Stored records:
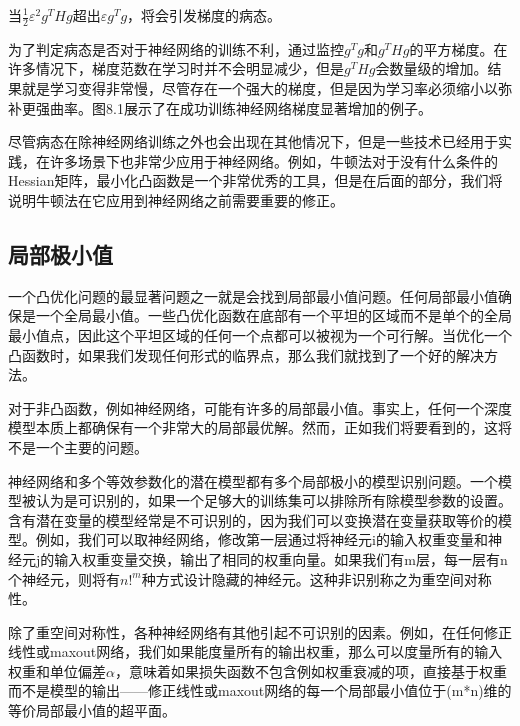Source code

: 当$\frac{1}{2} \varepsilon^2 g^THg$超出$\varepsilon g^Tg$，将会引发梯度的病态。


为了判定病态是否对于神经网络的训练不利，通过监控$g^Tg$和$g^THg$的平方梯度。在许多情况下，梯度范数在学习时并不会明显减少，但是$g^THg$会数量级的增加。结果就是学习变得非常慢，尽管存在一个强大的梯度，但是因为学习率必须缩小以弥补更强曲率。图8.1展示了在成功训练神经网络梯度显著增加的例子。

尽管病态在除神经网络训练之外也会出现在其他情况下，但是一些技术已经用于实践，在许多场景下也非常少应用于神经网络。例如，牛顿法对于没有什么条件的Hessian矩阵，最小化凸函数是一个非常优秀的工具，但是在后面的部分，我们将说明牛顿法在它应用到神经网络之前需要重要的修正。

\subsection{局部极小值}

一个凸优化问题的最显著问题之一就是会找到局部最小值问题。任何局部最小值确保是一个全局最小值。一些凸优化函数在底部有一个平坦的区域而不是单个的全局最小值点，因此这个平坦区域的任何一个点都可以被视为一个可行解。当优化一个凸函数时，如果我们发现任何形式的临界点，那么我们就找到了一个好的解决方法。

对于非凸函数，例如神经网络，可能有许多的局部最小值。事实上，任何一个深度模型本质上都确保有一个非常大的局部最优解。然而，正如我们将要看到的，这将不是一个主要的问题。

神经网络和多个等效参数化的潜在模型都有多个局部极小的模型识别问题。一个模型被认为是可识别的，如果一个足够大的训练集可以排除所有除模型参数的设置。含有潜在变量的模型经常是不可识别的，因为我们可以变换潜在变量获取等价的模型。例如，我们可以取神经网络，修改第一层通过将神经元i的输入权重变量和神经元j的输入权重变量交换，输出了相同的权重向量。如果我们有m层，每一层有n个神经元，则将有$n!^{m}$种方式设计隐藏的神经元。这种非识别称之为重空间对称性。

除了重空间对称性，各种神经网络有其他引起不可识别的因素。例如，在任何修正线性或maxout网络，我们如果能度量所有的输出权重，那么可以度量所有的输入权重和单位偏差$\alpha$，意味着如果损失函数不包含例如权重衰减的项，直接基于权重而不是模型的输出——修正线性或maxout网络的每一个局部最小值位于(m*n)维的等价局部最小值的超平面。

■ Task statement:
Return every line above verbatim, pictures excluded.

■ Written answer:
Source code

: 当$\frac{1}{2} \varepsilon^2 g^THg$超出$\varepsilon g^Tg$，将会引发梯度的病态。


为了判定病态是否对于神经网络的训练不利，通过监控$g^Tg$和$g^THg$的平方梯度。在许多情况下，梯度范数在学习时并不会明显减少，但是$g^THg$会数量级的增加。结果就是学习变得非常慢，尽管存在一个强大的梯度，但是因为学习率必须缩小以弥补更强曲率。图8.1展示了在成功训练神经网络梯度显著增加的例子。

尽管病态在除神经网络训练之外也会出现在其他情况下，但是一些技术已经用于实践，在许多场景下也非常少应用于神经网络。例如，牛顿法对于没有什么条件的Hessian矩阵，最小化凸函数是一个非常优秀的工具，但是在后面的部分，我们将说明牛顿法在它应用到神经网络之前需要重要的修正。

\subsection{局部极小值}

一个凸优化问题的最显著问题之一就是会找到局部最小值问题。任何局部最小值确保是一个全局最小值。一些凸优化函数在底部有一个平坦的区域而不是单个的全局最小值点，因此这个平坦区域的任何一个点都可以被视为一个可行解。当优化一个凸函数时，如果我们发现任何形式的临界点，那么我们就找到了一个好的解决方法。

对于非凸函数，例如神经网络，可能有许多的局部最小值。事实上，任何一个深度模型本质上都确保有一个非常大的局部最优解。然而，正如我们将要看到的，这将不是一个主要的问题。

神经网络和多个等效参数化的潜在模型都有多个局部极小的模型识别问题。一个模型被认为是可识别的，如果一个足够大的训练集可以排除所有除模型参数的设置。含有潜在变量的模型经常是不可识别的，因为我们可以变换潜在变量获取等价的模型。例如，我们可以取神经网络，修改第一层通过将神经元i的输入权重变量和神经元j的输入权重变量交换，输出了相同的权重向量。如果我们有m层，每一层有n个神经元，则将有$n!^{m}$种方式设计隐藏的神经元。这种非识别称之为重空间对称性。

除了重空间对称性，各种神经网络有其他引起不可识别的因素。例如，在任何修正线性或maxout网络，我们如果能度量所有的输出权重，那么可以度量所有的输入权重和单位偏差$\alpha$，意味着如果损失函数不包含例如权重衰减的项，直接基于权重而不是模型的输出——修正线性或maxout网络的每一个局部最小值位于(m*n)维的等价局部最小值的超平面。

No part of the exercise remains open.